Task brief: After finding the line with "# UFO Sightings" in the data below, set down exactly each line through the one with "## Resources", inclusive, and stop there.

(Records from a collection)
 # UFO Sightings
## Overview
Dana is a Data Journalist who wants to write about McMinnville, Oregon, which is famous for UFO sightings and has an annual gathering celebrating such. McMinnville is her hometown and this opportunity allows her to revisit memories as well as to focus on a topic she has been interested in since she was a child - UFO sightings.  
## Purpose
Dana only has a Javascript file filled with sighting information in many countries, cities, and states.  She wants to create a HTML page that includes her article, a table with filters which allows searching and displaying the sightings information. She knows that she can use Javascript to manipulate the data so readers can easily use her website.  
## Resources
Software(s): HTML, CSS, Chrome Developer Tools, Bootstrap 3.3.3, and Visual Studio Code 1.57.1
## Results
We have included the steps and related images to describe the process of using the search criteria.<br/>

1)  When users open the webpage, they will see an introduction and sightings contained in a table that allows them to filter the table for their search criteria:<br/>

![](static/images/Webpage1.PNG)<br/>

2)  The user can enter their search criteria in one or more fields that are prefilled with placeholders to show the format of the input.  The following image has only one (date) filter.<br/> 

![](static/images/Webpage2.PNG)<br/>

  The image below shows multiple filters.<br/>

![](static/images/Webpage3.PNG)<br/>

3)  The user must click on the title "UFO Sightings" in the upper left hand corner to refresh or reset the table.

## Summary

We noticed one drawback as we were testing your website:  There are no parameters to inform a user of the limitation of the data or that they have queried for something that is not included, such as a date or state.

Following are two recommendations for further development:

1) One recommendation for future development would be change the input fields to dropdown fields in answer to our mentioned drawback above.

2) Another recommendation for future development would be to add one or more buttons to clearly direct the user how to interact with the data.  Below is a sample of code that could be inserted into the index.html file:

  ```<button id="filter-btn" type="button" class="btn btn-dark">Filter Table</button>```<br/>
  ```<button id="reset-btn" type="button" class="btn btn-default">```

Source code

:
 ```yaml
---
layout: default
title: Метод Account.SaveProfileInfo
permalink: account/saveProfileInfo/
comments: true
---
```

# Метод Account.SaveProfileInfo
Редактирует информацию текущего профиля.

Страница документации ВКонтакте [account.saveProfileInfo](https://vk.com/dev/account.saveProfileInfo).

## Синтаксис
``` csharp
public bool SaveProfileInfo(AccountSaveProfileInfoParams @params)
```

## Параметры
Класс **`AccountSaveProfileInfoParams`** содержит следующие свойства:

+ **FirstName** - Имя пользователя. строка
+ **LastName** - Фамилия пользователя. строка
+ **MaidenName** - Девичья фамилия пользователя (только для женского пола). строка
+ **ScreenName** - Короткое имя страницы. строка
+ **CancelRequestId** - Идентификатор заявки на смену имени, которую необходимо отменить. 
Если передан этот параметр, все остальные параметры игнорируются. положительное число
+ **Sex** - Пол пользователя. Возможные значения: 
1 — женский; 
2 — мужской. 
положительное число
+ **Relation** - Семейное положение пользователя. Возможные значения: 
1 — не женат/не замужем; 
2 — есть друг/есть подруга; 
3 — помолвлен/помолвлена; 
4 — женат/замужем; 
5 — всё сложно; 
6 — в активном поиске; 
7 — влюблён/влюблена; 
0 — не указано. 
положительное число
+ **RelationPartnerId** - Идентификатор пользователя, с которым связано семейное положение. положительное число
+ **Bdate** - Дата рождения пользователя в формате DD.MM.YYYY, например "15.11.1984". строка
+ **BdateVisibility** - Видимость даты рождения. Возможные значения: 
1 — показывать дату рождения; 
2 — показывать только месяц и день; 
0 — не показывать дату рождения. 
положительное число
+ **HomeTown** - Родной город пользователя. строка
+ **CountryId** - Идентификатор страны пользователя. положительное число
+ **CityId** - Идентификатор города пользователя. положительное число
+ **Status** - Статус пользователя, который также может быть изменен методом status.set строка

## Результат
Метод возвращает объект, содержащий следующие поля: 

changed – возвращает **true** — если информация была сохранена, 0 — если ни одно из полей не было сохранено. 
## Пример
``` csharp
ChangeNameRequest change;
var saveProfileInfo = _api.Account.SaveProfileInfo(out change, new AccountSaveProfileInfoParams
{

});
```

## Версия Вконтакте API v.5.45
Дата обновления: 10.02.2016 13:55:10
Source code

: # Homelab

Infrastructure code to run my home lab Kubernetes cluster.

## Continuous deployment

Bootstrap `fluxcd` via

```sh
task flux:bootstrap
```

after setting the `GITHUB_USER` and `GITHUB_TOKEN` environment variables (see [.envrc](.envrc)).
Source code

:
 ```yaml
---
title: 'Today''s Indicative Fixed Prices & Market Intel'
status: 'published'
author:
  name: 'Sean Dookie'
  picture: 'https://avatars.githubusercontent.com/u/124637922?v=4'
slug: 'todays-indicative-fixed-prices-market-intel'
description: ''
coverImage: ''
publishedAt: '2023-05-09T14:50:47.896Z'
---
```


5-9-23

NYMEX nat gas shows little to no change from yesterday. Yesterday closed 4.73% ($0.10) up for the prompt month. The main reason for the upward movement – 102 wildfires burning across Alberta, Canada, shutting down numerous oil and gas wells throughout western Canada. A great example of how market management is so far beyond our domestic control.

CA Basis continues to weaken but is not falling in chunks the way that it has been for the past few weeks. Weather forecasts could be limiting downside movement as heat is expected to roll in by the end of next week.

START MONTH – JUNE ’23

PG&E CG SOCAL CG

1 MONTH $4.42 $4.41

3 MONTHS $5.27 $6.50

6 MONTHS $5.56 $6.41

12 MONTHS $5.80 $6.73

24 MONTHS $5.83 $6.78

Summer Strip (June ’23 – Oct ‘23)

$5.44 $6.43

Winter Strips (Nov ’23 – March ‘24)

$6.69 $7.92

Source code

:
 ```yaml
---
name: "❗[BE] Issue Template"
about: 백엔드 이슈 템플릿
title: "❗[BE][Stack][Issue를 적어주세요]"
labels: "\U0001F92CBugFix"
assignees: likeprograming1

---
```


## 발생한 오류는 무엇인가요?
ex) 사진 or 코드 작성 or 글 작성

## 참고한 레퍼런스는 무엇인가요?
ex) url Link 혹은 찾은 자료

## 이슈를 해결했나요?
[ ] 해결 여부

...

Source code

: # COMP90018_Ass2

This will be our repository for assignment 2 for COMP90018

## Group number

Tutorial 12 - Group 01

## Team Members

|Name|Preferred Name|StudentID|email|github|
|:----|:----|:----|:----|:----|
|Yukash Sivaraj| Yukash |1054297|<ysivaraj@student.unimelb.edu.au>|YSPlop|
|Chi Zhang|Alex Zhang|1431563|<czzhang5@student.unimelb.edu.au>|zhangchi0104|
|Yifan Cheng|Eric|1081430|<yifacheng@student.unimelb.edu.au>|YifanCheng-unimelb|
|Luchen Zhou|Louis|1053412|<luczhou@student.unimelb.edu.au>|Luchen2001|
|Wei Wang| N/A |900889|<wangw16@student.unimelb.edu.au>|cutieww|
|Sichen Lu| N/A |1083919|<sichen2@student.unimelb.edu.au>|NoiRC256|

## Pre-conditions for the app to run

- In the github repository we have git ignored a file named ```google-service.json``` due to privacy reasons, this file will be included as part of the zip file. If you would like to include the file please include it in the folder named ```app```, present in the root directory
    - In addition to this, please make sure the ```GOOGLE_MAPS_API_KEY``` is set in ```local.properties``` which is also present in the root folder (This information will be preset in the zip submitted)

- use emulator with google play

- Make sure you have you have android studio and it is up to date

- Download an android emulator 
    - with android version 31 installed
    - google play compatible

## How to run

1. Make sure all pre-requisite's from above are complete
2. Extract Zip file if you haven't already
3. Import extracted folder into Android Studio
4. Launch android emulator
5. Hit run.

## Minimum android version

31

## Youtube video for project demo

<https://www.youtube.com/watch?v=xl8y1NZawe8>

Answer section:
 # UFO Sightings
## Overview
Dana is a Data Journalist who wants to write about McMinnville, Oregon, which is famous for UFO sightings and has an annual gathering celebrating such. McMinnville is her hometown and this opportunity allows her to revisit memories as well as to focus on a topic she has been interested in since she was a child - UFO sightings.  
## Purpose
Dana only has a Javascript file filled with sighting information in many countries, cities, and states.  She wants to create a HTML page that includes her article, a table with filters which allows searching and displaying the sightings information. She knows that she can use Javascript to manipulate the data so readers can easily use her website.  
## Resources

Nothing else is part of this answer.